TASK ->
Among the entries below, find each line holding "with" and return it.

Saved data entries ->
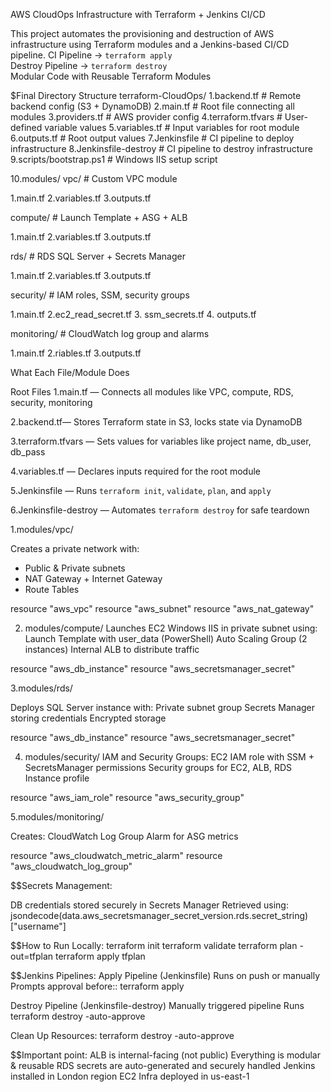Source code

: AWS CloudOps Infrastructure with Terraform + Jenkins CI/CD

This project automates the provisioning and destruction of AWS infrastructure using Terraform modules and a Jenkins-based CI/CD pipeline.
CI Pipeline → `terraform apply`  
Destroy Pipeline → `terraform destroy`  
Modular Code with Reusable Terraform Modules


$Final Directory Structure
terraform-CloudOps/
1.backend.tf # Remote backend config (S3 + DynamoDB)
2.main.tf # Root file connecting all modules
3.providers.tf # AWS provider config
4.terraform.tfvars # User-defined variable values
5.variables.tf # Input variables for root module
6.outputs.tf # Root output values
7.Jenkinsfile # CI pipeline to deploy infrastructure
8.Jenkinsfile-destroy # CI pipeline to destroy infrastructure
9.scripts/bootstrap.ps1 # Windows IIS setup script

10.modules/
vpc/ # Custom VPC module

 1.main.tf
 2.variables.tf
 3.outputs.tf

compute/ # Launch Template + ASG + ALB

 1.main.tf
 2.variables.tf
 3.outputs.tf

rds/ # RDS SQL Server + Secrets Manager

  1.main.tf
  2.variables.tf
  3.outputs.tf


security/ # IAM roles, SSM, security groups

  1.main.tf
  2.ec2_read_secret.tf
  3. ssm_secrets.tf
  4. outputs.tf


 monitoring/ # CloudWatch log group and alarms

  1.main.tf
  2.riables.tf
  3.outputs.tf




What Each File/Module Does

Root Files
1.main.tf — Connects all modules like VPC, compute, RDS, security, monitoring

2.backend.tf— Stores Terraform state in S3, locks state via DynamoDB

3.terraform.tfvars — Sets values for variables like project name, db_user, db_pass

4.variables.tf — Declares inputs required for the root module

5.Jenkinsfile — Runs `terraform init`, `validate`, `plan`, and `apply`

6.Jenkinsfile-destroy — Automates `terraform destroy` for safe teardown



 1.modules/vpc/

Creates a private network with:
- Public & Private subnets
- NAT Gateway + Internet Gateway
- Route Tables

resource "aws_vpc" 
resource "aws_subnet" 
resource "aws_nat_gateway" 

2. modules/compute/
Launches EC2 Windows IIS in private subnet using:
Launch Template with user_data (PowerShell)
Auto Scaling Group (2 instances)
Internal ALB to distribute traffic

resource "aws_db_instance" 
resource "aws_secretsmanager_secret" 


3.modules/rds/

Deploys SQL Server instance with:
Private subnet group
Secrets Manager storing credentials
Encrypted storage

resource "aws_db_instance" 
resource "aws_secretsmanager_secret" 

4.  modules/security/
IAM and Security Groups:
EC2 IAM role with SSM + SecretsManager permissions
Security groups for EC2, ALB, RDS
Instance profile

resource "aws_iam_role" 
resource "aws_security_group" 


5.modules/monitoring/

Creates:
CloudWatch Log Group
Alarm for ASG metrics

resource "aws_cloudwatch_metric_alarm" 
resource "aws_cloudwatch_log_group" 

$$Secrets Management:

DB credentials stored securely in Secrets Manager
Retrieved using:
jsondecode(data.aws_secretsmanager_secret_version.rds.secret_string)["username"]


$$How to Run Locally:
terraform init
terraform validate
terraform plan -out=tfplan
terraform apply tfplan


$$Jenkins Pipelines:
Apply Pipeline (Jenkinsfile)
Runs on push or manually
Prompts approval before:: terraform apply

Destroy Pipeline (Jenkinsfile-destroy)
Manually triggered pipeline
Runs terraform destroy -auto-approve


Clean Up Resources:
terraform destroy -auto-approve

$$Important point:
ALB is internal-facing (not public)
Everything is modular & reusable
RDS secrets are auto-generated and securely handled
Jenkins installed in London region EC2
Infra deployed in us-east-1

ANSWER SPACE ->
: AWS CloudOps Infrastructure with Terraform + Jenkins CI/CD
Modular Code with Reusable Terraform Modules
Creates a private network with:
Launch Template with user_data (PowerShell)
Deploys SQL Server instance with:
EC2 IAM role with SSM + SecretsManager permissions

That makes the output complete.